» **Exercise instructions**
The expected output is a copy of every line in the records with the string "online".

Stored dataset items
#####

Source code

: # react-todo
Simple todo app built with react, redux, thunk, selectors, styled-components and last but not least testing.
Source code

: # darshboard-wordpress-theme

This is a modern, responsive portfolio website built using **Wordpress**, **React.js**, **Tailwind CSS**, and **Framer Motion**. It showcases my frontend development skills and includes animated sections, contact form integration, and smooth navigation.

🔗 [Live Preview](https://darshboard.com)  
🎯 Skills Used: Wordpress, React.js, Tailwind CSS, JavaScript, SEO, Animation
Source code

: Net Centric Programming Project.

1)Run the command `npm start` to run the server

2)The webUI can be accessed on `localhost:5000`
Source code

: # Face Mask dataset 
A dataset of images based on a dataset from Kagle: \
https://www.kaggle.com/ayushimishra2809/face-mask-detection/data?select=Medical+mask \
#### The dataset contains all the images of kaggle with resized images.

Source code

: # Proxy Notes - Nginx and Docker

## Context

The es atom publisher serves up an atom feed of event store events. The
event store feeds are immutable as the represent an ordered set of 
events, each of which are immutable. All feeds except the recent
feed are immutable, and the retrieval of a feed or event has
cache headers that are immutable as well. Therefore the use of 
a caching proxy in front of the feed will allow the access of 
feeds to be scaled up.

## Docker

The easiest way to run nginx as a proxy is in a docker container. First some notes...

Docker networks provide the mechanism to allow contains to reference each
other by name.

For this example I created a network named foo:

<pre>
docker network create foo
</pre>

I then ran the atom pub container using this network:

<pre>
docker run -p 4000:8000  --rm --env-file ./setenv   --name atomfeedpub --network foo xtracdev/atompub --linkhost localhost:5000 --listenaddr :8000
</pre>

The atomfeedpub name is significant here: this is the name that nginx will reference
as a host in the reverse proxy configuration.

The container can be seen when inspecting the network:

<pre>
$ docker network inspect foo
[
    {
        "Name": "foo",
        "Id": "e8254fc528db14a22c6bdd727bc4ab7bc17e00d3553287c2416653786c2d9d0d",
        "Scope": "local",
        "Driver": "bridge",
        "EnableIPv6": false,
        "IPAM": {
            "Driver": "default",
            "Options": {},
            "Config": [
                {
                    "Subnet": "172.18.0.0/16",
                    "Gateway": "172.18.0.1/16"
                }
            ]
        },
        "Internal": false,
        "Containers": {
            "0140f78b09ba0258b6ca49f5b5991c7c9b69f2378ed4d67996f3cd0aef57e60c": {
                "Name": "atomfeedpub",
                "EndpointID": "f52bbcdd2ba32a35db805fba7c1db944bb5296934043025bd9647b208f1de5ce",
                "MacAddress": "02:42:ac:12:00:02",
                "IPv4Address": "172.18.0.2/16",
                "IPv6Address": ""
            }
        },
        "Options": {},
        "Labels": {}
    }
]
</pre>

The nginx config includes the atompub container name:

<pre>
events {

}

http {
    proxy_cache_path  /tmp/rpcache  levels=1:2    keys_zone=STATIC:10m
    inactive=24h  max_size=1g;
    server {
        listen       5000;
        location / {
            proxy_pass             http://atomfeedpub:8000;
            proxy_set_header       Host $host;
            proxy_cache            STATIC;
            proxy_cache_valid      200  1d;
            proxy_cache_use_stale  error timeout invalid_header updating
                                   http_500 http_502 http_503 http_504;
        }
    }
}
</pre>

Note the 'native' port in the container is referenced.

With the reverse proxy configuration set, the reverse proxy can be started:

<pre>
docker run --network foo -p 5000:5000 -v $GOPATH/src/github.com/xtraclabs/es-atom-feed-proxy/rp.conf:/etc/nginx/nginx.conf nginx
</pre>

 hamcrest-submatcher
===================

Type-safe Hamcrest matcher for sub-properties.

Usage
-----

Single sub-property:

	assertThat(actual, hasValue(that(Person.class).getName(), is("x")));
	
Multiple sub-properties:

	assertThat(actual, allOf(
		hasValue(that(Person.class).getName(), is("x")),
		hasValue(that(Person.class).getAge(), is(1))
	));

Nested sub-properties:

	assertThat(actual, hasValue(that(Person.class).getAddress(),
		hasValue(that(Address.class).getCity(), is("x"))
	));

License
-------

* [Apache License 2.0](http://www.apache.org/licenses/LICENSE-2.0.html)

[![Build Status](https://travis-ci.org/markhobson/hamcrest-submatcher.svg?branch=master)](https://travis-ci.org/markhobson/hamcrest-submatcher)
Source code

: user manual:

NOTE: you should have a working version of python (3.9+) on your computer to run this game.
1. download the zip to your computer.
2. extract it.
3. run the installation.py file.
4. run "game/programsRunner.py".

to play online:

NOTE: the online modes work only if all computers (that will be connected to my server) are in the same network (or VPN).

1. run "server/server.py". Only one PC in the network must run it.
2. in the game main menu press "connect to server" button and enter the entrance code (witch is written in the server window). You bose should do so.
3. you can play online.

#####

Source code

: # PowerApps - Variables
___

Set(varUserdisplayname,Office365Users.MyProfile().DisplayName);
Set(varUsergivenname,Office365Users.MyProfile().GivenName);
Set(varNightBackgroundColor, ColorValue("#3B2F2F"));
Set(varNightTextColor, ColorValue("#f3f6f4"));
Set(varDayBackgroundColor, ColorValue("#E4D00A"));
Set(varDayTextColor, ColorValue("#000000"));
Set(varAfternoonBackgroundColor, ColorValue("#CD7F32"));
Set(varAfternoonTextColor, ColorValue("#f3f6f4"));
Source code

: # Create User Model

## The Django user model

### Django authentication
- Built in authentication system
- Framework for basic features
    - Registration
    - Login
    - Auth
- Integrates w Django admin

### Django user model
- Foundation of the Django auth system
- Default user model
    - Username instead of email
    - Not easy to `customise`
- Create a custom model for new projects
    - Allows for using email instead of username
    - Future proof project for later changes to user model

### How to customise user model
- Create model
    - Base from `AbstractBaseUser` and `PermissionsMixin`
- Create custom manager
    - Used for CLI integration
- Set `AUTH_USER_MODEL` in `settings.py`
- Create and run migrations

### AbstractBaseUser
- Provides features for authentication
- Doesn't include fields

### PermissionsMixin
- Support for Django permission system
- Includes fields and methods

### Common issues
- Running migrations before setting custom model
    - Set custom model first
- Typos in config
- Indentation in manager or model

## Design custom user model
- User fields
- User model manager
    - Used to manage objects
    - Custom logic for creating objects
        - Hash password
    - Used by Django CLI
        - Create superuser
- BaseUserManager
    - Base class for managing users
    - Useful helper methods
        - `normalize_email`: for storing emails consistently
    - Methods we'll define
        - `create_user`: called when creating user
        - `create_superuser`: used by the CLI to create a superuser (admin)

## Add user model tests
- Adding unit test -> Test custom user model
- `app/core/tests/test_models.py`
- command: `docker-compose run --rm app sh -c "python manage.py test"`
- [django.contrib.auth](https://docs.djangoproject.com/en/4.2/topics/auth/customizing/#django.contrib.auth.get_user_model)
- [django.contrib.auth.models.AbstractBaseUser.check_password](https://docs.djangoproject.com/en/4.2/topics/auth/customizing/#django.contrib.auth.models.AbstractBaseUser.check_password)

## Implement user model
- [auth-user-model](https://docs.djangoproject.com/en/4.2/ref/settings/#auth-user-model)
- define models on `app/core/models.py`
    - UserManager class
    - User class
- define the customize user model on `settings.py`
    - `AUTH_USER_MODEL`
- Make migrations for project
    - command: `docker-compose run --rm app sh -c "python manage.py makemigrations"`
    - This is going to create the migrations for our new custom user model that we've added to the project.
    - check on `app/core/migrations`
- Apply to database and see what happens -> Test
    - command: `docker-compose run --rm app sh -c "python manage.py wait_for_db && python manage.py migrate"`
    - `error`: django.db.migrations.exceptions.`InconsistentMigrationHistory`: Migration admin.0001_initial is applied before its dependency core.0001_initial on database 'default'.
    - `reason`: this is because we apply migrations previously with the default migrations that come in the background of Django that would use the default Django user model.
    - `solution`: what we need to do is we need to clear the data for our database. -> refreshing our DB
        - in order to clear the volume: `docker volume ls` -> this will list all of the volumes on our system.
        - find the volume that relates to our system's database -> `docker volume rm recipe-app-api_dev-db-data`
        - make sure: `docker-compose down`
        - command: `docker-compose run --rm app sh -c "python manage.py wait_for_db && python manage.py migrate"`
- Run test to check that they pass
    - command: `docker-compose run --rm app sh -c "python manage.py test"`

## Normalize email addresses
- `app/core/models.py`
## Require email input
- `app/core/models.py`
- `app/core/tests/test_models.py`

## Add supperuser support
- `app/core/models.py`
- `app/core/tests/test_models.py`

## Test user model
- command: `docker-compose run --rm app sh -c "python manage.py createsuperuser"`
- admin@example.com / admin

#####

» **Task output**
to play online:
NOTE: the online modes work only if all computers (that will be connected to my server) are in the same network (or VPN).
3. you can play online.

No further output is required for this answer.